RosettaRemodel tracks structures it has built internally. This structure accumulation stage has three different purposes. First, it allows one to use a primary score to collect sorted structures from the full-atom design step following the centroid building step, and subsequently filter or find unions with other criteria as a simple multiple objective optimization tool. Second, the structures collected can be clustered into groups of unique conformations if -use_clusters is set true. The search strategy in this case is to first perform massive random sampling of different regions of the folding landscape by large fragment-based moves, and once the cluster centers are identified, then focus on refining the unique structures by localized sampling. Third, the sorted list of structures will always contain the best answer in the trajectory at a given time. A convenient checkpoint scheme (-remodel:checkpoint) is built into this protocol by maintaining the candidate list on disk.

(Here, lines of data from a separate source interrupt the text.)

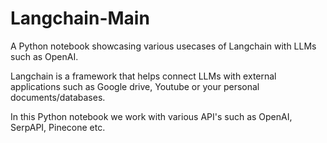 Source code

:# Langchain-Main

A Python notebook showcasing various usecases of Langchain with LLMs such as OpenAI.

Langchain is a framework that helps connect LLMs with external applications such as Google drive, Youtube or your personal documents/databases.

In this Python notebook we work with various API's such as OpenAI, SerpAPI, Pinecone etc.
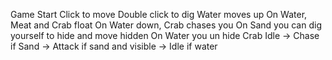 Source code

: Game Start
Click to move
Double click to dig
Water moves up
On Water, Meat and Crab float
On Water down, Crab chases you
On Sand you can dig yourself to hide and move hidden
On Water you un hide
Crab Idle -> Chase if Sand -> Attack if sand and visible -> Idle if water

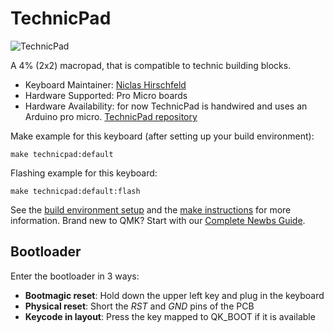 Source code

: # TechnicPad

![TechnicPad](https://i.imgur.com/LPD0KSL.jpg)

A 4% (2x2) macropad, that is compatible to technic building blocks. 

* Keyboard Maintainer: [Niclas Hirschfeld](https://github.com/nwhirschfeld)
* Hardware Supported: Pro Micro boards
* Hardware Availability: for now TechnicPad is handwired and uses an Arduino pro micro. [TechnicPad repository](https://github.com/nwhirschfeld/TechnicPad) 

Make example for this keyboard (after setting up your build environment):

    make technicpad:default

Flashing example for this keyboard:

    make technicpad:default:flash

See the [build environment setup](https://docs.qmk.fm/#/getting_started_build_tools) and the [make instructions](https://docs.qmk.fm/#/getting_started_make_guide) for more information. Brand new to QMK? Start with our [Complete Newbs Guide](https://docs.qmk.fm/#/newbs).

## Bootloader

Enter the bootloader in 3 ways:

* **Bootmagic reset**: Hold down the upper left key and plug in the keyboard
* **Physical reset**: Short the _RST_ and _GND_ pins of the PCB
* **Keycode in layout**: Press the key mapped to QK_BOOT if it is available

Iterative Design and Refinement Optimization

Models listed in the accumulator from a centroid building stage can be subjected to a number of iterative design and refinement cycles. For speed or other considerations, this can be bypassed by issuing -remodel:quick_and_dirty flag, which will make models only from fragment insertion without fine-tuning the backbone geometry for new sequences. Refinement steps rebuild backbones with either CCD (default) or KIC, and these backbone altering steps are followed by sidechain designs according to user's choices as described previously in Sequence Design section. This cycle iterates three times by default (or more, as specified by -dr_cycles flag with an integer). This iterative design-refinement step, in conjunction with the trajectory accumulator, allows a more focused exploration of the sequence landscape by applying time-consuming refinement only to structures ranking well from centroid stages or cluster centers that are unique in structures.

Extensions and Deletions

Simply adding and subtracting lines from blueprint files will create a new structure that follows the corresponding actions. For examples of extensions and deletions in the blueprint file, see Figure 2, sections 3 and 4. When inserting a residue, a line in the blueprint starting with “0 x” will cause insertion of one residue at the corresponding position in the structure. By assigning secondary structures to the segments and the regions flanking the modified region, one can conveniently alter the length of a protein chain. These are implemented using fragment building as described above

Constraints

RosettaRemodel handles constraint assignments together with length changes in the blueprint file. A separate constraint definitions file used to describe the atoms involved and the geometry required can be generated without specifying the residue positions, therefore allowing the same set of constraint definitions to be used for different designs with varying chain length. RosettaRemodel uses the constraint file format from the Rosetta enzyme design protocol [41], allowing constraints to be specified in up to six degrees of freedom. An example of a constraint file and its corresponding blueprint are given in Figure 3 (a constrained blueprint is also shown in Figure 2, section 5), where two constraint blocks were defined to form a hydrogen bonding pair with distance constraints. In Figure 4A, we showed an example of modeling a sidechain to satisfy an oxyanion intermediate on a cysteine protease active site with RosettaRemodel and constraints.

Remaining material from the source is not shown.